TO DO -> Only the pictures stay out; every record is to be quoted exactly.

· · · ·

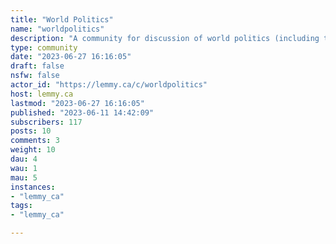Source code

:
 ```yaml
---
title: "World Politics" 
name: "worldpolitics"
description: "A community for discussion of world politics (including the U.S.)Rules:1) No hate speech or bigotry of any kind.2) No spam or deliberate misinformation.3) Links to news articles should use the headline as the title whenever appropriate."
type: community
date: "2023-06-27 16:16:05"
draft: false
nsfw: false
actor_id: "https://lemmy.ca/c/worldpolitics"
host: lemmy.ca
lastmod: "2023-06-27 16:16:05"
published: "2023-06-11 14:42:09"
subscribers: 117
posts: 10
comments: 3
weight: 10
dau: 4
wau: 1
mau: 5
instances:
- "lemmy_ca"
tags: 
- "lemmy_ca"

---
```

· · · ·

ANSWER TO THE PROBLEM ->
Source code

:
 ```yaml
---
title: "World Politics" 
name: "worldpolitics"
description: "A community for discussion of world politics (including the U.S.)Rules:1) No hate speech or bigotry of any kind.2) No spam or deliberate misinformation.3) Links to news articles should use the headline as the title whenever appropriate."
type: community
date: "2023-06-27 16:16:05"
draft: false
nsfw: false
actor_id: "https://lemmy.ca/c/worldpolitics"
host: lemmy.ca
lastmod: "2023-06-27 16:16:05"
published: "2023-06-11 14:42:09"
subscribers: 117
posts: 10
comments: 3
weight: 10
dau: 4
wau: 1
mau: 5
instances:
- "lemmy_ca"
tags: 
- "lemmy_ca"

---
```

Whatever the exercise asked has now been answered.